Klingsor, en camisa, los brazos desnudos apoyados en la baranda de hierro del balcón, contemplaba con ojos ardientes las constelaciones en el pálido cielo y los suaves reflejos de las estrellas sobre la negra, informe espesura de los árboles. El grito del pavo real lo volvió a la realidad. Si, de nuevo estaba alta la noche; habría debido dormir era preciso que durmiese a cualquier precio. Acaso si pudiese dormir una serie de noches seguidas, seis u ocho horas de sueño profundo, recobraría sus fuerzas, los ojos descansados volverían a obedecerle, su corazón latía más tranquilo y de sus sienes desaparecía el dolor. Pero entonces pasaría este verano, este desenfrenado y fúlgido sueño de verano y con él mil copas llenas se volcarían intactas. Roto estaría el hechizo de mil miradas de amor inobservadas y perdidos miles de cuadros que bullían en su imaginación.

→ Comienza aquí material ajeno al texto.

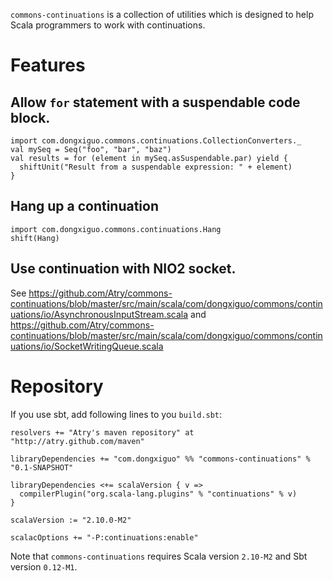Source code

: `commons-continuations` is a collection of utilities which is designed to help Scala programmers to work with continuations.

# Features

## Allow `for` statement with a suspendable code block.

	import com.dongxiguo.commons.continuations.CollectionConverters._
	val mySeq = Seq("foo", "bar", "baz")
	val results = for (element in mySeq.asSuspendable.par) yield {
	  shiftUnit("Result from a suspendable expression: " + element)
	}

## Hang up a continuation

	import com.dongxiguo.commons.continuations.Hang
	shift(Hang)

## Use continuation with NIO2 socket.

See https://github.com/Atry/commons-continuations/blob/master/src/main/scala/com/dongxiguo/commons/continuations/io/AsynchronousInputStream.scala and https://github.com/Atry/commons-continuations/blob/master/src/main/scala/com/dongxiguo/commons/continuations/io/SocketWritingQueue.scala

# Repository

If you use sbt, add following lines to you `build.sbt`:

	resolvers += "Atry's maven repository" at "http://atry.github.com/maven"
	
	libraryDependencies += "com.dongxiguo" %% "commons-continuations" % "0.1-SNAPSHOT"
	
	libraryDependencies <+= scalaVersion { v =>
	  compilerPlugin("org.scala-lang.plugins" % "continuations" % v)
	}
	
	scalaVersion := "2.10.0-M2"
	
	scalacOptions += "-P:continuations:enable"

Note that `commons-continuations` requires Scala version `2.10-M2` and Sbt version `0.12-M1`.
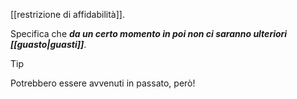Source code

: [[restrizione di affidabilità]].

Specifica che ***da un certo momento in poi non ci saranno ulteriori [[guasto|guasti]]***.

> [!Tip]
> Potrebbero essere avvenuti in passato, però!
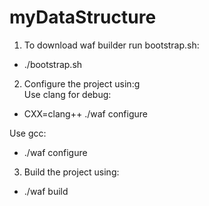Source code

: # myDataStructure

1. To download waf builder run bootstrap.sh:
  * ./bootstrap.sh
  
2. Configure the project usin:g<br/>
  Use clang for debug: 
  * CXX=clang++ ./waf configure 
  
  Use gcc: 
  * ./waf configure

3. Build the project using:
  
  * ./waf build
  
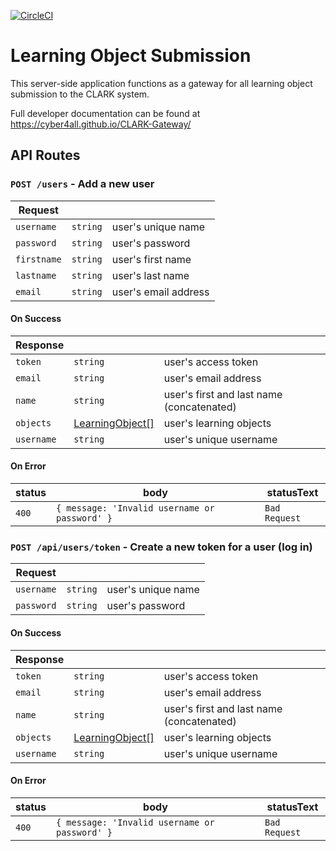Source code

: [![CircleCI](https://circleci.com/gh/Cyber4All/CLARK-Gateway.svg?style=svg)](https://circleci.com/gh/Cyber4All/learning-object-submission)

# Learning Object Submission

This server-side application functions as a gateway for all learning object submission to the CLARK system.

Full developer documentation can be found at https://cyber4all.github.io/CLARK-Gateway/

## API Routes

### `POST /users` - Add a new user
Request | []() | []()
---|---|---
`username`|`string`|user's unique name
`password`|`string`|user's password
`firstname`|`string`|user's first name
`lastname`|`string`|user's last name
`email`|`string`|user's email address

#### On Success
Response | []() | []()
---|---|---
`token` | `string` | user's access token
`email` | `string` | user's email address
`name` | `string` | user's first and last name (concatenated)
`objects` | [LearningObject[]](https://github.com/Cyber4All/clark-entity#LearningObject) | user's learning objects
`username` | `string` | user's unique username

#### On Error
status | body | statusText
---|---|---
`400` | `{ message: 'Invalid username or password' }` | `Bad Request`

### `POST /api/users/token` - Create a new token for a user (log in)
Request | []() | []()
---|---|---
`username`|`string`|user's unique name
`password`|`string`|user's password

#### On Success
Response | []() | []()
---|---|---
`token` | `string` | user's access token
`email` | `string` | user's email address
`name` | `string` | user's first and last name (concatenated)
`objects` | [LearningObject[]](https://github.com/Cyber4All/clark-entity#LearningObject) | user's learning objects
`username` | `string` | user's unique username

#### On Error
status | body | statusText
---|---|---
`400` | `{ message: 'Invalid username or password' }` | `Bad Request`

Oprimió la frente y los ojos doloridos en el hierro fresco de la baranda y durante un momento experimento cierto alivio. Al cabo de un año, o antes, estos ojos estarían ciegos y apagado el fuego en su corazón. No, ningún hombre podía soportar por mucho tiempo esta vida abrasadora; tampoco él, tampoco Klingsor, pese a sus diez vidas. Nadie podía mantener encendidas, de día y de noche, durante mucho tiempo todas las luces, todos sus volcanes; nadie podía por más de un breve lapso arder con tan intensa llamarada, ofrendando cada día los frutos de un trabajo apasionado y cada noche el martilleo de hondos pensamientos; gozando siempre, creando siempre, claro y despierto como en perpetua vigilia; como un castillo detrás de cuyas ventanas una música resuena día tras día, y noche tras noche brillan mil velas encendidas. Se acercaba el fin, ya había derrochado mucha fuerza, ya había quemado mucha luz de sus ojos y vertido mucha sangre de su vida.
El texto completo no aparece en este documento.